◆ **Your instructions**: Start at the line below containing "Make sure the **Docker" and stop at the line containing "trademark of [**Intel**](https://intel.com/).". Repeat every line of that stretch exactly, and nothing outside it.

───── Data to use

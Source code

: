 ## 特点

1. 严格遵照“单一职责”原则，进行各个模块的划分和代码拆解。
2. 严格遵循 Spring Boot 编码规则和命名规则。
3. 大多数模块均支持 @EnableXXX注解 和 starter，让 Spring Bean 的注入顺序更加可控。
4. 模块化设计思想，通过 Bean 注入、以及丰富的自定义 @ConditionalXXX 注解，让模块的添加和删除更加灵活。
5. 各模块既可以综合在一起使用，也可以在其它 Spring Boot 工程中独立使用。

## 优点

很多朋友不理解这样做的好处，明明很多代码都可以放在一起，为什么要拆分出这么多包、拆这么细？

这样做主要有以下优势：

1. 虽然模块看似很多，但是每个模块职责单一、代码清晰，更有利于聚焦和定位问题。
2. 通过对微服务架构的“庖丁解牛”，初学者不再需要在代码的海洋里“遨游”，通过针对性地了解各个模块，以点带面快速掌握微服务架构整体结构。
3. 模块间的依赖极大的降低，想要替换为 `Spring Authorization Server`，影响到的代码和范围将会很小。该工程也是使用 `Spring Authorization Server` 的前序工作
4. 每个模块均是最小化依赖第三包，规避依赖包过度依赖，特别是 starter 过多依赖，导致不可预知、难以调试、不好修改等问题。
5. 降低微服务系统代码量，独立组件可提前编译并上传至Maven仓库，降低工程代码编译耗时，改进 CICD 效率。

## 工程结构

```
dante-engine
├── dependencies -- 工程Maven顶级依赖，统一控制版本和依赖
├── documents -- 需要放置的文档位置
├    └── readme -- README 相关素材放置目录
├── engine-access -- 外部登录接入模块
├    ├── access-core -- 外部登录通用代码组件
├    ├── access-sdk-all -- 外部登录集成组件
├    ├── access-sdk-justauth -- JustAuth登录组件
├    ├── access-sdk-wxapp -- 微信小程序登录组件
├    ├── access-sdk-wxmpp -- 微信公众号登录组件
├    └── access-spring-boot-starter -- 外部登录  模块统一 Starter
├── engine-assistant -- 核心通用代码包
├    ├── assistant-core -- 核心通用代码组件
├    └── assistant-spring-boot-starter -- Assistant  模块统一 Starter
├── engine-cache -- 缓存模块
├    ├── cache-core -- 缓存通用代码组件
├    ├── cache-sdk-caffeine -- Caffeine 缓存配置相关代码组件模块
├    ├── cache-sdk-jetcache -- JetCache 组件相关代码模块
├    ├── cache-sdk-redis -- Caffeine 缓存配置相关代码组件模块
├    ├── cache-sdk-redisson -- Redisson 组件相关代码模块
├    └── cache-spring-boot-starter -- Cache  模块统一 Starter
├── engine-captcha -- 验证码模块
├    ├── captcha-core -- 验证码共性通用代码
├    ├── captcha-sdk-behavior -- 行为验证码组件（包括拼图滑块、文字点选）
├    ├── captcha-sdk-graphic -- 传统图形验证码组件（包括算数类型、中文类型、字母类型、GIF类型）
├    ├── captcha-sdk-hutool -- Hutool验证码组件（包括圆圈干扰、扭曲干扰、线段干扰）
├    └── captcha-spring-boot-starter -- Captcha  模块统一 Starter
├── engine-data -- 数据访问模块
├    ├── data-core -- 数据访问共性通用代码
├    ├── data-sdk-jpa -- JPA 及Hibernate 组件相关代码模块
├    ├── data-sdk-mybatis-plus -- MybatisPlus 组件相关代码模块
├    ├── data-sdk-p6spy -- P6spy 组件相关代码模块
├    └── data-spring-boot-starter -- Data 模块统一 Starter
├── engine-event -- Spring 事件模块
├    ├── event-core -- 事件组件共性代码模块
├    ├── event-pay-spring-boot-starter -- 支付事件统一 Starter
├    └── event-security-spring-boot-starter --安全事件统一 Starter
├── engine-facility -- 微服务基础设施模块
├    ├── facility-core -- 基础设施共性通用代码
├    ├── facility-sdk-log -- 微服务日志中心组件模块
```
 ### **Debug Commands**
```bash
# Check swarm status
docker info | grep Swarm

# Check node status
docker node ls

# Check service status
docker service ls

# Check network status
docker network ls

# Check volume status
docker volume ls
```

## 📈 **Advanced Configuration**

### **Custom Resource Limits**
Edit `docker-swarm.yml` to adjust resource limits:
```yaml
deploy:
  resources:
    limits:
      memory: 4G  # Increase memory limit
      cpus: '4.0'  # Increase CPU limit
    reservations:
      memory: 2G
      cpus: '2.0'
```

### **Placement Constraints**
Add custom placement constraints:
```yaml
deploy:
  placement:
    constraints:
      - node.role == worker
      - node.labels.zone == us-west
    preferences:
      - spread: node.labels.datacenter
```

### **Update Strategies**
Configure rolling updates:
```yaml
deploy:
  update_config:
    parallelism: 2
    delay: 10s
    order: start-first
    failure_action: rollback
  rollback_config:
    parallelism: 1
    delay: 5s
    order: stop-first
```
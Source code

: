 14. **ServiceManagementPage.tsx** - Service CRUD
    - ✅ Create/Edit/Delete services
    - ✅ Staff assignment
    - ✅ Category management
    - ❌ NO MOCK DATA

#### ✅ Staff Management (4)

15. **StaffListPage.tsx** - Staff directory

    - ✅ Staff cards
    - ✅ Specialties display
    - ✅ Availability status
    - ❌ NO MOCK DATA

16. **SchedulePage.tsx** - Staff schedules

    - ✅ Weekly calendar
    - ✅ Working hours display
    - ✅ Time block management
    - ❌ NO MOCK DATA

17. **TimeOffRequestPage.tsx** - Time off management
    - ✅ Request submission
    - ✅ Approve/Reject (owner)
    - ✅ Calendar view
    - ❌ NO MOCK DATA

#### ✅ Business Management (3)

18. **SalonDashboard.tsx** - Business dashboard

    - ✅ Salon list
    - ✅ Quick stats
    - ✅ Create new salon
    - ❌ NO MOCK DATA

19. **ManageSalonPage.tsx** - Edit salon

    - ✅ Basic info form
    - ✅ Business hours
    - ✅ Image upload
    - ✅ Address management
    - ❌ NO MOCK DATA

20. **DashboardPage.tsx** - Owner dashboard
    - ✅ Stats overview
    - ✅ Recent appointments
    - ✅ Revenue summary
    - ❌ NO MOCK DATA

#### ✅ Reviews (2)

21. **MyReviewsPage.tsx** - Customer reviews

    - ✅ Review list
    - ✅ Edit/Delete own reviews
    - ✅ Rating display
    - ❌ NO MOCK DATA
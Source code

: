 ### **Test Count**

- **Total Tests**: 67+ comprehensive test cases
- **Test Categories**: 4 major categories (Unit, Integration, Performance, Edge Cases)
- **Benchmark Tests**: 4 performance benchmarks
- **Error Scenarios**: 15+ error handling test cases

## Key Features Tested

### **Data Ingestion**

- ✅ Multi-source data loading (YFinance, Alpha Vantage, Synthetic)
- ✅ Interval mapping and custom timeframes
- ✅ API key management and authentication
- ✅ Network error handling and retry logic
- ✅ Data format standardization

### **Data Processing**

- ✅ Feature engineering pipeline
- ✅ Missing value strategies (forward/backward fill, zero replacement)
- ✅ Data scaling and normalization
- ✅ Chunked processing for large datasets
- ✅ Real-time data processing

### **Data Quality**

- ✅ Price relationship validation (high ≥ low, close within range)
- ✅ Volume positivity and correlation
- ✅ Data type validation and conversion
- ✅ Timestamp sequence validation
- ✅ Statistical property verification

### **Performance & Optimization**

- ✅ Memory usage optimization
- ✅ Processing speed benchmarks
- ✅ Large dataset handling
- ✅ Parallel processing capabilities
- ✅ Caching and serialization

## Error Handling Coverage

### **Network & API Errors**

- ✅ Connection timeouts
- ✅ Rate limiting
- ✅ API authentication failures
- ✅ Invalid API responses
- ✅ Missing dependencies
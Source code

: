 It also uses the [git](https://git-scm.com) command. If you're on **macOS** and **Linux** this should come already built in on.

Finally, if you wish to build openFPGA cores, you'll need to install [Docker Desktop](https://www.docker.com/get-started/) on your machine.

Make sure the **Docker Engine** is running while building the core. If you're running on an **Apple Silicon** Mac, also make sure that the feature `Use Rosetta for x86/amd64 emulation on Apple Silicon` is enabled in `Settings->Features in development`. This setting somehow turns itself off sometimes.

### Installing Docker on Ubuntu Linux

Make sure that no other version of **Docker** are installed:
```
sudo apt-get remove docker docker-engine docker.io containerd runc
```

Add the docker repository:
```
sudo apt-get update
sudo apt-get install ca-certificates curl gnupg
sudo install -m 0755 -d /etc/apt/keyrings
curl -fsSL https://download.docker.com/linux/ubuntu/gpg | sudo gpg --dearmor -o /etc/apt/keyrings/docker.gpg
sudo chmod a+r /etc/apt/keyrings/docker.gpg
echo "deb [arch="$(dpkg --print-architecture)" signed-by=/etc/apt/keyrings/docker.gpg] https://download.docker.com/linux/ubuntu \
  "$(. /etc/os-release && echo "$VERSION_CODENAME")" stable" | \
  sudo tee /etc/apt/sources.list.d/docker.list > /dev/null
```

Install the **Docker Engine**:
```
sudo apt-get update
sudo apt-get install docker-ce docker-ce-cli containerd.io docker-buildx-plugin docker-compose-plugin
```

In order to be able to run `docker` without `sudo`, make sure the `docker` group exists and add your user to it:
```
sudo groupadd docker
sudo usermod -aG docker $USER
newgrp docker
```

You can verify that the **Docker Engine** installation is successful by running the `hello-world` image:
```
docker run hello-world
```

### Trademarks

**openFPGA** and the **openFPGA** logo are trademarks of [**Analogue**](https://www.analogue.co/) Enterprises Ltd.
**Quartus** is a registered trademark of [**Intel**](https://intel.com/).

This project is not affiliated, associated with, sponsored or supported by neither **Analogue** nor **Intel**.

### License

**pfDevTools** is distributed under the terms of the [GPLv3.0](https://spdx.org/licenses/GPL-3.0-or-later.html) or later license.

──────────

◆ **Result**:
Make sure the **Docker Engine** is running while building the core. If you're running on an **Apple Silicon** Mac, also make sure that the feature `Use Rosetta for x86/amd64 emulation on Apple Silicon` is enabled in `Settings->Features in development`. This setting somehow turns itself off sometimes.

### Installing Docker on Ubuntu Linux

Make sure that no other version of **Docker** are installed:
```
sudo apt-get remove docker docker-engine docker.io containerd runc
```

Add the docker repository:
```
sudo apt-get update
sudo apt-get install ca-certificates curl gnupg
sudo install -m 0755 -d /etc/apt/keyrings
curl -fsSL https://download.docker.com/linux/ubuntu/gpg | sudo gpg --dearmor -o /etc/apt/keyrings/docker.gpg
sudo chmod a+r /etc/apt/keyrings/docker.gpg
echo "deb [arch="$(dpkg --print-architecture)" signed-by=/etc/apt/keyrings/docker.gpg] https://download.docker.com/linux/ubuntu \
  "$(. /etc/os-release && echo "$VERSION_CODENAME")" stable" | \
  sudo tee /etc/apt/sources.list.d/docker.list > /dev/null
```

Install the **Docker Engine**:
```
sudo apt-get update
sudo apt-get install docker-ce docker-ce-cli containerd.io docker-buildx-plugin docker-compose-plugin
```

In order to be able to run `docker` without `sudo`, make sure the `docker` group exists and add your user to it:
```
sudo groupadd docker
sudo usermod -aG docker $USER
newgrp docker
```

You can verify that the **Docker Engine** installation is successful by running the `hello-world` image:
```
docker run hello-world
```

### Trademarks

**openFPGA** and the **openFPGA** logo are trademarks of [**Analogue**](https://www.analogue.co/) Enterprises Ltd.
**Quartus** is a registered trademark of [**Intel**](https://intel.com/).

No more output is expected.